## [Data]
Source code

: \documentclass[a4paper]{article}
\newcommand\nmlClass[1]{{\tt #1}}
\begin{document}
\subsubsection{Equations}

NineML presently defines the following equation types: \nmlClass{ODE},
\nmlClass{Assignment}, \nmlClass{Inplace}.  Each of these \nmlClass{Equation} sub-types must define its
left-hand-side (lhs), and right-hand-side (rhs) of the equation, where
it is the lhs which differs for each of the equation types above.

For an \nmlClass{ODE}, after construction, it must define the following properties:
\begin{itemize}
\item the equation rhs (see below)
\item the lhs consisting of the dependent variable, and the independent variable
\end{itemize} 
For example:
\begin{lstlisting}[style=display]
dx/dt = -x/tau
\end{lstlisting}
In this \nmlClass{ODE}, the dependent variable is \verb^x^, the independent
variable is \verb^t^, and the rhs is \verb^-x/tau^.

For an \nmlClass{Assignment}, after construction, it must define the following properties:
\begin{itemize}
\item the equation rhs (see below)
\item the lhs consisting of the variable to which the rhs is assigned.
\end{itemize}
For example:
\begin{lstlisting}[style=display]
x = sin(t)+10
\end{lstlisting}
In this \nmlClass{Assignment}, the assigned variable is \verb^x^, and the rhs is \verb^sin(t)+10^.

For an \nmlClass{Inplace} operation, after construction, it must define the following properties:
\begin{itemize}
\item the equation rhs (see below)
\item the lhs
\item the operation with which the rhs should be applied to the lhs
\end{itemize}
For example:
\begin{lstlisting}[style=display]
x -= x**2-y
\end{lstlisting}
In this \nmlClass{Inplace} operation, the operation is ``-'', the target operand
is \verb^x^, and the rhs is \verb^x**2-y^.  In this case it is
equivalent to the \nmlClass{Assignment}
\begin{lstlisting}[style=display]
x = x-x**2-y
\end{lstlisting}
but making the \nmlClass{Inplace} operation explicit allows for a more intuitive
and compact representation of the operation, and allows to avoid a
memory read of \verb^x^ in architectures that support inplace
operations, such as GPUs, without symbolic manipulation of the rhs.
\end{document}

...

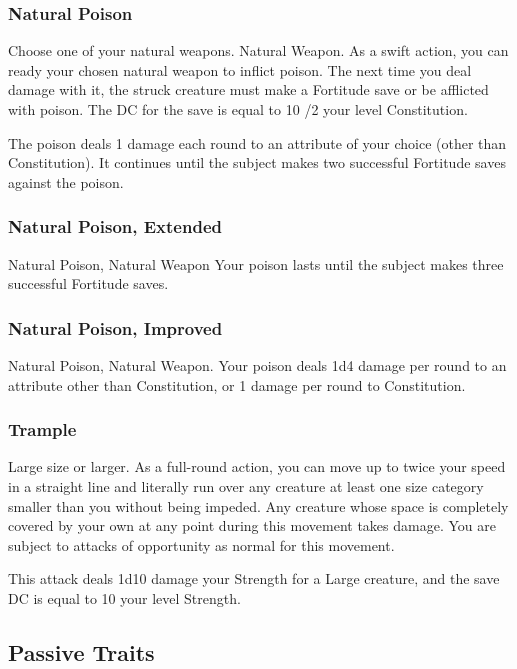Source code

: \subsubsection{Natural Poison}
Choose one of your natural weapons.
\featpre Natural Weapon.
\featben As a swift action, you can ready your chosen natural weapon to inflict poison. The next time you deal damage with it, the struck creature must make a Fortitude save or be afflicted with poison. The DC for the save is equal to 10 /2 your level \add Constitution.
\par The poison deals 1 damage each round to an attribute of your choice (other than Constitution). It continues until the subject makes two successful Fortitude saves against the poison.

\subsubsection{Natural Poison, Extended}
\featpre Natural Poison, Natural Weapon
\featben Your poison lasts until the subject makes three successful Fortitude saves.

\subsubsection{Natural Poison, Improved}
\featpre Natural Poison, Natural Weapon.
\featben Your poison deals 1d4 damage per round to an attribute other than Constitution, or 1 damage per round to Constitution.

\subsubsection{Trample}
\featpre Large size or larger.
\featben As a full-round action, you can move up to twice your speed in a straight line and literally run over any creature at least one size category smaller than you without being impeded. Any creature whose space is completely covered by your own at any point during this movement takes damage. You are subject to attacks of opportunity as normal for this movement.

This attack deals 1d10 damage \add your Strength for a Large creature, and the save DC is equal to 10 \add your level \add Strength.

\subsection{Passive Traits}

* * *

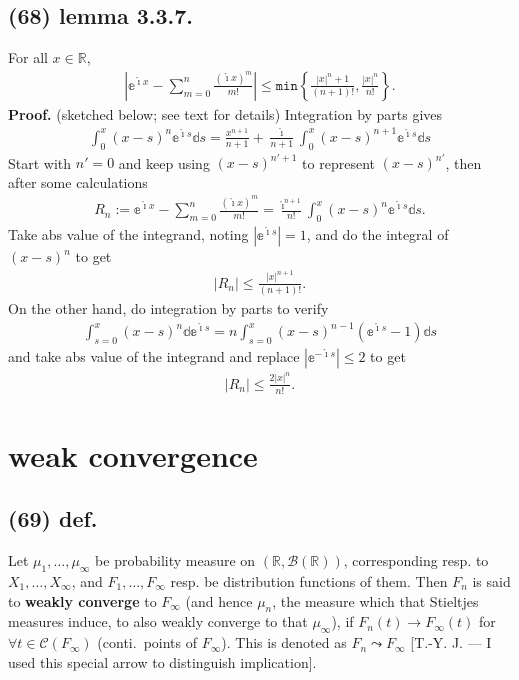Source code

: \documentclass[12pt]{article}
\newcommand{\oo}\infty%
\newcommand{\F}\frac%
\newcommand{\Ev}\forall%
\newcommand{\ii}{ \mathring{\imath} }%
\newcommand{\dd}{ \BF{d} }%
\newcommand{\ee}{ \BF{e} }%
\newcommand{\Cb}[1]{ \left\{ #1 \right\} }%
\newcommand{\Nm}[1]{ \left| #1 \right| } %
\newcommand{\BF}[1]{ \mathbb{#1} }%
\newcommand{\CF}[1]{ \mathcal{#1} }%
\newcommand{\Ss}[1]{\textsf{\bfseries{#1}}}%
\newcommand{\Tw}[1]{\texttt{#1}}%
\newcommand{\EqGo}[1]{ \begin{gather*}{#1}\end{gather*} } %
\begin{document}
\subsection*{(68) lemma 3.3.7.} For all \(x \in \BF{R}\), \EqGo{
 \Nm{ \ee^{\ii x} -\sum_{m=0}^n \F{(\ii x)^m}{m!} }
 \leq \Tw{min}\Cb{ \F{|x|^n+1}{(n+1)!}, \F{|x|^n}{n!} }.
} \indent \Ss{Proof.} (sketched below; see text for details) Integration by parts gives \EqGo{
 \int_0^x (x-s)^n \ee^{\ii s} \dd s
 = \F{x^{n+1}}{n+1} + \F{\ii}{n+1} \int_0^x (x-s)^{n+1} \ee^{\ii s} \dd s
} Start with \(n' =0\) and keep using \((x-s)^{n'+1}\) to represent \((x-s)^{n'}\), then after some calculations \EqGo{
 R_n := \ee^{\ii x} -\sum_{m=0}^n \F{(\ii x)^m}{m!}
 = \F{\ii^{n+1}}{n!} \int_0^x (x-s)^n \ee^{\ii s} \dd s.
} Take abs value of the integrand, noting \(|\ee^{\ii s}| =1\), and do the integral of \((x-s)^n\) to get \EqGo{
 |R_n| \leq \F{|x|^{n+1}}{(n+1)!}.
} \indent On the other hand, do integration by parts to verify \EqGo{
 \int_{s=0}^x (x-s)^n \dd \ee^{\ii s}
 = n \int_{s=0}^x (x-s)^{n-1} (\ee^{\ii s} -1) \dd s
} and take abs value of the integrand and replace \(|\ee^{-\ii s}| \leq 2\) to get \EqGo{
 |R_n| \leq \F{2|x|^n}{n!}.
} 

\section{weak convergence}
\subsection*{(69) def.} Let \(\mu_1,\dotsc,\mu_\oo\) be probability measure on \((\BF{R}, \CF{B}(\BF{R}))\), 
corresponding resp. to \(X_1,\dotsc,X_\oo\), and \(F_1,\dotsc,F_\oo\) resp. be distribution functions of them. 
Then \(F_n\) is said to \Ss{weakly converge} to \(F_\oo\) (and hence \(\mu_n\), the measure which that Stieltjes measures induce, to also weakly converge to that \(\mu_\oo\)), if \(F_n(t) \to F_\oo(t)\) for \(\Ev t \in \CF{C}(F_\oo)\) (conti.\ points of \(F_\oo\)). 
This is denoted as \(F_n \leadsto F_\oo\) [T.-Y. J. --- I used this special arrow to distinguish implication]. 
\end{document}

## [What the exercise asks]
Which lines of the listing contain the string "must"? Copy every one of them.

## [Result]
\nmlClass{Assignment}, \nmlClass{Inplace}.  Each of these \nmlClass{Equation} sub-types must define its
For an \nmlClass{ODE}, after construction, it must define the following properties:
For an \nmlClass{Assignment}, after construction, it must define the following properties:
For an \nmlClass{Inplace} operation, after construction, it must define the following properties:
\featben As a swift action, you can ready your chosen natural weapon to inflict poison. The next time you deal damage with it, the struck creature must make a Fortitude save or be afflicted with poison. The DC for the save is equal to 10 /2 your level \add Constitution.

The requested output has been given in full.